(RECORDS FOR THIS EXERCISE begins)

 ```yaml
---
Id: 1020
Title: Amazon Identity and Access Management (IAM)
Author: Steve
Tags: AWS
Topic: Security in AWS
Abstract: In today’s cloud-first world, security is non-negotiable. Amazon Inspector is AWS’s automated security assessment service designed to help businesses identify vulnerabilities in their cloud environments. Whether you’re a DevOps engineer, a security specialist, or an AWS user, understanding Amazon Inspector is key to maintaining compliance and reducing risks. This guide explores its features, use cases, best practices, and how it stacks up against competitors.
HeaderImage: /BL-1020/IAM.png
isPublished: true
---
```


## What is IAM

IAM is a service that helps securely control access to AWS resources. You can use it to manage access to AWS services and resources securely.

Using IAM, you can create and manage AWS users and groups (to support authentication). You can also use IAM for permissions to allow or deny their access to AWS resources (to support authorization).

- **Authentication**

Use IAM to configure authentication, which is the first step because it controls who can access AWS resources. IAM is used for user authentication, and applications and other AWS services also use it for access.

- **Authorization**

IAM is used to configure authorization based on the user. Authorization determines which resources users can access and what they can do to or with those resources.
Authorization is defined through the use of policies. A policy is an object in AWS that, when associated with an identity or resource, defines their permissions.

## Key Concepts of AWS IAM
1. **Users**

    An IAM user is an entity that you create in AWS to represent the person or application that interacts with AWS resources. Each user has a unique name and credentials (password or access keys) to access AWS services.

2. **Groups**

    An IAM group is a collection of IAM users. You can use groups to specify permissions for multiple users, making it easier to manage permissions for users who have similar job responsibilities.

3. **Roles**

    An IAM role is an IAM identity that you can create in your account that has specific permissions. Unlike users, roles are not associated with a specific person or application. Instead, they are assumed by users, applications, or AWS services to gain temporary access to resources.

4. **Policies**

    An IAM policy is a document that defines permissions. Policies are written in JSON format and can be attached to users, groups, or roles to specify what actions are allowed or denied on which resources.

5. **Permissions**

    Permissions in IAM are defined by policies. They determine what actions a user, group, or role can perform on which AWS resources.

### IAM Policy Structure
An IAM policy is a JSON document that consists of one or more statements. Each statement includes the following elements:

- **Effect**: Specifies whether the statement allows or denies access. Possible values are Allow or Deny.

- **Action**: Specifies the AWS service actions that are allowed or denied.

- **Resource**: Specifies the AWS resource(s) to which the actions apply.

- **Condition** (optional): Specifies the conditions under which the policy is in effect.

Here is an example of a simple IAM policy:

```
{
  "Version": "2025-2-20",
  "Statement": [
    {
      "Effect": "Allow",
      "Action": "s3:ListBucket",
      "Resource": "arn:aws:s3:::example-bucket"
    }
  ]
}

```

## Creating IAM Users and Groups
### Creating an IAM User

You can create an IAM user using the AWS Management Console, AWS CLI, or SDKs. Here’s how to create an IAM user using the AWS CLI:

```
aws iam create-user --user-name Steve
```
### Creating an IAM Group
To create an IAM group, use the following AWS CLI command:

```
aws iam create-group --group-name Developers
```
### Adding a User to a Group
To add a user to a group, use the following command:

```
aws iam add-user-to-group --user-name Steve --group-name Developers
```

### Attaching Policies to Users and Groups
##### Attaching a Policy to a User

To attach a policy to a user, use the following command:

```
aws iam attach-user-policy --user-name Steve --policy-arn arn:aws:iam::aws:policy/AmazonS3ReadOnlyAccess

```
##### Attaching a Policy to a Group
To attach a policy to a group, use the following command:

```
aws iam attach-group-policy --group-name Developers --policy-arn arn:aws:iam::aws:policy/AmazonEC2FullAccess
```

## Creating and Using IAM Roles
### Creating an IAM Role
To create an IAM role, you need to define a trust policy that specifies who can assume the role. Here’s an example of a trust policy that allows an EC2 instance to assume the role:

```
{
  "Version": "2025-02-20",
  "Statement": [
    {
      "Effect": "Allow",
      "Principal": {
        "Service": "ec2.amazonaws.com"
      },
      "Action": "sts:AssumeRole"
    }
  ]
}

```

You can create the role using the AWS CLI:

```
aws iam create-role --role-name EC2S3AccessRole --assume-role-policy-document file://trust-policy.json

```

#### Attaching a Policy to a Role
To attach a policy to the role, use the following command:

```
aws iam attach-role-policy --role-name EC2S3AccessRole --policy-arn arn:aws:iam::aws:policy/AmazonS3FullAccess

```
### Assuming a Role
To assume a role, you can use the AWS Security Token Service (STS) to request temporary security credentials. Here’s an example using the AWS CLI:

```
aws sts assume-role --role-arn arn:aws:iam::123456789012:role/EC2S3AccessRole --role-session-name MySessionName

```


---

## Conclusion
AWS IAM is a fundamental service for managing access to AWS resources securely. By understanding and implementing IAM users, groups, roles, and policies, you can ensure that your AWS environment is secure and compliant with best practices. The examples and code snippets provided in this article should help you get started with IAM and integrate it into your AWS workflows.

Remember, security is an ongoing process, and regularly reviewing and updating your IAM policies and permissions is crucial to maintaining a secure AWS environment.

(RECORDS FOR THIS EXERCISE ends)

→ EXERCISE: All lines of the entries containing the string "Creating" must be shown in full.

→ SOLUTION TO THE PROBLEM:
## Creating IAM Users and Groups
### Creating an IAM User
### Creating an IAM Group
## Creating and Using IAM Roles
### Creating an IAM Role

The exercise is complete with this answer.